§ **PROMPT**:
From the records below, copy out exactly the lines from the one containing "User initiates the" to the one containing "3. The system", both included. Add nothing else.

Pictures paired with source code
BEGIN

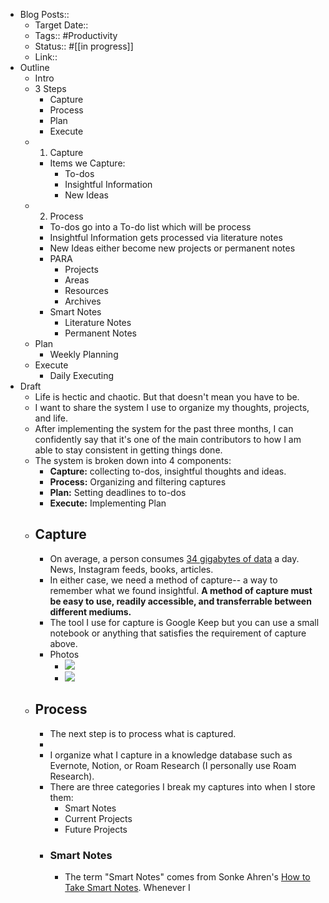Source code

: - Blog Posts::
    - Target Date:: 
    - Tags:: #Productivity
    - Status:: #[[in progress]]
    - Link::
- Outline
    - Intro
    - 3 Steps
        - Capture
        - Process
        - Plan
        - Execute
    - 1. Capture
        - Items we Capture:
            - To-dos
            - Insightful Information
            - New Ideas
    - 2. Process
        - To-dos go into a To-do list which will be process
        - Insightful Information gets processed via literature notes
        - New Ideas either become new projects or permanent notes
        - PARA
            - Projects
            - Areas
            - Resources
            - Archives
        - Smart Notes
            - Literature Notes
            - Permanent Notes
    - Plan
        - Weekly Planning
    - Execute
        - Daily Executing
- Draft
    - Life is hectic and chaotic. But that doesn't mean you have to be. 
    - I want to share the system I use to organize my thoughts, projects, and life.
    - After implementing the system for the past three months, I can confidently say that it's one of the main contributors to how I am able to stay consistent in getting things done.
    - The system is broken down into 4 components:
        - **Capture:** collecting to-dos, insightful thoughts and ideas.
        - **Process:** Organizing and filtering captures 
        - **Plan:** Setting deadlines to to-dos
        - **Execute:** Implementing Plan
    - ## Capture
        -  On average, a person consumes [34 gigabytes of data](https://ijoc.org/index.php/ijoc/article/viewFile/1566/743) a day. News, Instagram feeds, books, articles. 
        - In either case, we need a method of capture-- a way to remember what we found insightful. **A method of capture must be easy to use, readily accessible, and transferrable between different mediums.**
        - The tool I use for capture is Google Keep but you can use a small notebook or anything that satisfies the requirement of capture above. 
        - Photos
            - ![](https://firebasestorage.googleapis.com/v0/b/firescript-577a2.appspot.com/o/imgs%2Fapp%2Fandyjgao%2FG_3BiyeO9E.png?alt=media&token=194a4c8d-10c5-4079-bd81-02daa39f4cee)
            - ![](https://firebasestorage.googleapis.com/v0/b/firescript-577a2.appspot.com/o/imgs%2Fapp%2Fandyjgao%2FrLYoxX7bCh.png?alt=media&token=506e8d69-3982-4af9-8e2e-44e395d6d1b5)
    - ## Process
        - The next step is to process what is captured. 
        - 
        - I organize what I capture in a knowledge database such as Evernote, Notion, or Roam Research (I personally use Roam Research).
        - There are three categories I break my captures into when I store them: 
            - Smart Notes
            - Current Projects
            - Future Projects
        - ### Smart Notes
            - The term "Smart Notes" comes from Sonke Ahren's [How to Take Smart Notes](https://www.andyjgao.com/notes/how-to-take-smart-notes/). Whenever I 
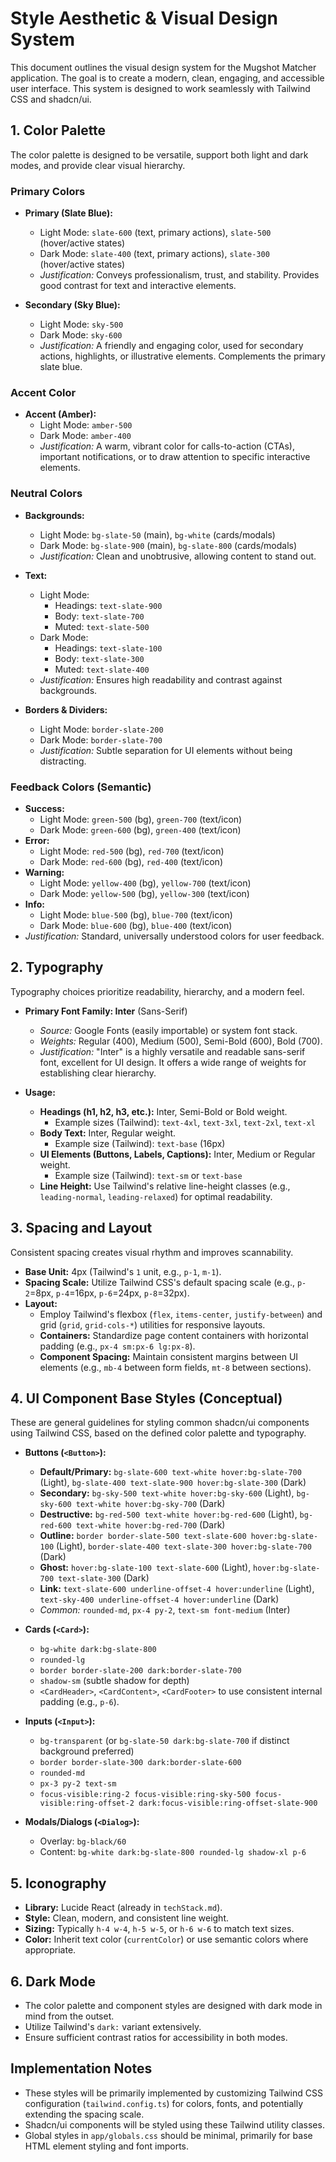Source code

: # Style Aesthetic & Visual Design System

This document outlines the visual design system for the Mugshot Matcher application. The goal is to create a modern, clean, engaging, and accessible user interface. This system is designed to work seamlessly with Tailwind CSS and shadcn/ui.

## 1. Color Palette

The color palette is designed to be versatile, support both light and dark modes, and provide clear visual hierarchy.

### Primary Colors
-   **Primary (Slate Blue):**
    -   Light Mode: `slate-600` (text, primary actions), `slate-500` (hover/active states)
    -   Dark Mode: `slate-400` (text, primary actions), `slate-300` (hover/active states)
    -   *Justification:* Conveys professionalism, trust, and stability. Provides good contrast for text and interactive elements.

-   **Secondary (Sky Blue):**
    -   Light Mode: `sky-500`
    -   Dark Mode: `sky-600`
    -   *Justification:* A friendly and engaging color, used for secondary actions, highlights, or illustrative elements. Complements the primary slate blue.

### Accent Color
-   **Accent (Amber):**
    -   Light Mode: `amber-500`
    -   Dark Mode: `amber-400`
    -   *Justification:* A warm, vibrant color for calls-to-action (CTAs), important notifications, or to draw attention to specific interactive elements.

### Neutral Colors
-   **Backgrounds:**
    -   Light Mode: `bg-slate-50` (main), `bg-white` (cards/modals)
    -   Dark Mode: `bg-slate-900` (main), `bg-slate-800` (cards/modals)
    -   *Justification:* Clean and unobtrusive, allowing content to stand out.

-   **Text:**
    -   Light Mode:
        -   Headings: `text-slate-900`
        -   Body: `text-slate-700`
        -   Muted: `text-slate-500`
    -   Dark Mode:
        -   Headings: `text-slate-100`
        -   Body: `text-slate-300`
        -   Muted: `text-slate-400`
    -   *Justification:* Ensures high readability and contrast against backgrounds.

-   **Borders & Dividers:**
    -   Light Mode: `border-slate-200`
    -   Dark Mode: `border-slate-700`
    -   *Justification:* Subtle separation for UI elements without being distracting.

### Feedback Colors (Semantic)
-   **Success:**
    -   Light Mode: `green-500` (bg), `green-700` (text/icon)
    -   Dark Mode: `green-600` (bg), `green-400` (text/icon)
-   **Error:**
    -   Light Mode: `red-500` (bg), `red-700` (text/icon)
    -   Dark Mode: `red-600` (bg), `red-400` (text/icon)
-   **Warning:**
    -   Light Mode: `yellow-400` (bg), `yellow-700` (text/icon)
    -   Dark Mode: `yellow-500` (bg), `yellow-300` (text/icon)
-   **Info:**
    -   Light Mode: `blue-500` (bg), `blue-700` (text/icon)
    -   Dark Mode: `blue-600` (bg), `blue-400` (text/icon)
-   *Justification:* Standard, universally understood colors for user feedback.

## 2. Typography

Typography choices prioritize readability, hierarchy, and a modern feel.

-   **Primary Font Family: Inter** (Sans-Serif)
    -   *Source:* Google Fonts (easily importable) or system font stack.
    -   *Weights:* Regular (400), Medium (500), Semi-Bold (600), Bold (700).
    -   *Justification:* "Inter" is a highly versatile and readable sans-serif font, excellent for UI design. It offers a wide range of weights for establishing clear hierarchy.

-   **Usage:**
    -   **Headings (h1, h2, h3, etc.):** Inter, Semi-Bold or Bold weight.
        -   Example sizes (Tailwind): `text-4xl`, `text-3xl`, `text-2xl`, `text-xl`
    -   **Body Text:** Inter, Regular weight.
        -   Example size (Tailwind): `text-base` (16px)
    -   **UI Elements (Buttons, Labels, Captions):** Inter, Medium or Regular weight.
        -   Example size (Tailwind): `text-sm` or `text-base`
    -   **Line Height:** Use Tailwind's relative line-height classes (e.g., `leading-normal`, `leading-relaxed`) for optimal readability.

## 3. Spacing and Layout

Consistent spacing creates visual rhythm and improves scannability.

-   **Base Unit:** 4px (Tailwind's `1` unit, e.g., `p-1`, `m-1`).
-   **Spacing Scale:** Utilize Tailwind CSS's default spacing scale (e.g., `p-2`=8px, `p-4`=16px, `p-6`=24px, `p-8`=32px).
-   **Layout:**
    -   Employ Tailwind's flexbox (`flex`, `items-center`, `justify-between`) and grid (`grid`, `grid-cols-*`) utilities for responsive layouts.
    -   **Containers:** Standardize page content containers with horizontal padding (e.g., `px-4 sm:px-6 lg:px-8`).
    -   **Component Spacing:** Maintain consistent margins between UI elements (e.g., `mb-4` between form fields, `mt-8` between sections).

## 4. UI Component Base Styles (Conceptual)

These are general guidelines for styling common shadcn/ui components using Tailwind CSS, based on the defined color palette and typography.

-   **Buttons (`<Button>`):**
    -   **Default/Primary:** `bg-slate-600 text-white hover:bg-slate-700` (Light), `bg-slate-400 text-slate-900 hover:bg-slate-300` (Dark)
    -   **Secondary:** `bg-sky-500 text-white hover:bg-sky-600` (Light), `bg-sky-600 text-white hover:bg-sky-700` (Dark)
    -   **Destructive:** `bg-red-500 text-white hover:bg-red-600` (Light), `bg-red-600 text-white hover:bg-red-700` (Dark)
    -   **Outline:** `border border-slate-500 text-slate-600 hover:bg-slate-100` (Light), `border-slate-400 text-slate-300 hover:bg-slate-700` (Dark)
    -   **Ghost:** `hover:bg-slate-100 text-slate-600` (Light), `hover:bg-slate-700 text-slate-300` (Dark)
    -   **Link:** `text-slate-600 underline-offset-4 hover:underline` (Light), `text-sky-400 underline-offset-4 hover:underline` (Dark)
    -   *Common:* `rounded-md`, `px-4 py-2`, `text-sm font-medium` (Inter)

-   **Cards (`<Card>`):**
    -   `bg-white dark:bg-slate-800`
    -   `rounded-lg`
    -   `border border-slate-200 dark:border-slate-700`
    -   `shadow-sm` (subtle shadow for depth)
    -   `<CardHeader>`, `<CardContent>`, `<CardFooter>` to use consistent internal padding (e.g., `p-6`).

-   **Inputs (`<Input>`):**
    -   `bg-transparent` (or `bg-slate-50 dark:bg-slate-700` if distinct background preferred)
    -   `border border-slate-300 dark:border-slate-600`
    -   `rounded-md`
    -   `px-3 py-2 text-sm`
    -   `focus-visible:ring-2 focus-visible:ring-sky-500 focus-visible:ring-offset-2 dark:focus-visible:ring-offset-slate-900`

-   **Modals/Dialogs (`<Dialog>`):**
    -   Overlay: `bg-black/60`
    -   Content: `bg-white dark:bg-slate-800 rounded-lg shadow-xl p-6`

## 5. Iconography

-   **Library:** Lucide React (already in `techStack.md`).
-   **Style:** Clean, modern, and consistent line weight.
-   **Sizing:** Typically `h-4 w-4`, `h-5 w-5`, or `h-6 w-6` to match text sizes.
-   **Color:** Inherit text color (`currentColor`) or use semantic colors where appropriate.

## 6. Dark Mode

-   The color palette and component styles are designed with dark mode in mind from the outset.
-   Utilize Tailwind's `dark:` variant extensively.
-   Ensure sufficient contrast ratios for accessibility in both modes.

## Implementation Notes
-   These styles will be primarily implemented by customizing Tailwind CSS configuration (`tailwind.config.ts`) for colors, fonts, and potentially extending the spacing scale.
-   Shadcn/ui components will be styled using these Tailwind utility classes.
-   Global styles in `app/globals.css` should be minimal, primarily for base HTML element styling and font imports.
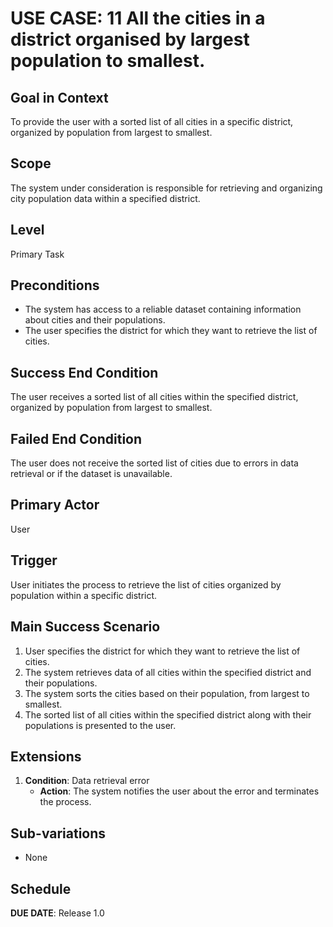 # USE CASE: 11 All the cities in a district organised by largest population to smallest.

## Goal in Context

To provide the user with a sorted list of all cities in a specific district, organized by population from largest to smallest.

## Scope

The system under consideration is responsible for retrieving and organizing city population data within a specified district.

## Level

Primary Task

## Preconditions

- The system has access to a reliable dataset containing information about cities and their populations.
- The user specifies the district for which they want to retrieve the list of cities.

## Success End Condition

The user receives a sorted list of all cities within the specified district, organized by population from largest to smallest.

## Failed End Condition

The user does not receive the sorted list of cities due to errors in data retrieval or if the dataset is unavailable.

## Primary Actor

User

## Trigger

User initiates the process to retrieve the list of cities organized by population within a specific district.

## Main Success Scenario

1. User specifies the district for which they want to retrieve the list of cities.
2. The system retrieves data of all cities within the specified district and their populations.
3. The system sorts the cities based on their population, from largest to smallest.
4. The sorted list of all cities within the specified district along with their populations is presented to the user.

## Extensions

1. **Condition**: Data retrieval error
   - **Action**: The system notifies the user about the error and terminates the process.

## Sub-variations

- None

## Schedule

**DUE DATE**: Release 1.0
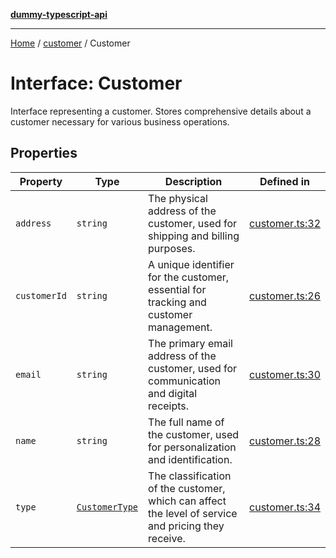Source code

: [**dummy-typescript-api**](../../README.md)

***

[Home](../../README.md) / [customer](../README.md) / Customer

# Interface: Customer

Interface representing a customer.
Stores comprehensive details about a customer necessary for various business operations.

## Properties

| Property | Type | Description | Defined in |
| ------ | ------ | ------ | ------ |
| `address` | `string` | The physical address of the customer, used for shipping and billing purposes. | [customer.ts:32](https://github.com/typedoc2md/dummy-typescript-api/blob/main/src/customer.ts#L32) |
| `customerId` | `string` | A unique identifier for the customer, essential for tracking and customer management. | [customer.ts:26](https://github.com/typedoc2md/dummy-typescript-api/blob/main/src/customer.ts#L26) |
| `email` | `string` | The primary email address of the customer, used for communication and digital receipts. | [customer.ts:30](https://github.com/typedoc2md/dummy-typescript-api/blob/main/src/customer.ts#L30) |
| `name` | `string` | The full name of the customer, used for personalization and identification. | [customer.ts:28](https://github.com/typedoc2md/dummy-typescript-api/blob/main/src/customer.ts#L28) |
| `type` | [`CustomerType`](../enumerations/CustomerType.md) | The classification of the customer, which can affect the level of service and pricing they receive. | [customer.ts:34](https://github.com/typedoc2md/dummy-typescript-api/blob/main/src/customer.ts#L34) |
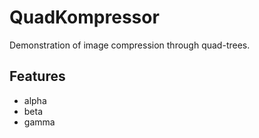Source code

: # QuadKompressor
Demonstration of image compression through quad-trees. 

## Features
 - alpha
 - beta
 - gamma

END

§ **RESPONSE FOR THIS EXERCISE**:
User initiates the process to retrieve the list of cities organized by population within a specific district.

## Main Success Scenario

1. User specifies the district for which they want to retrieve the list of cities.
2. The system retrieves data of all cities within the specified district and their populations.
3. The system sorts the cities based on their population, from largest to smallest.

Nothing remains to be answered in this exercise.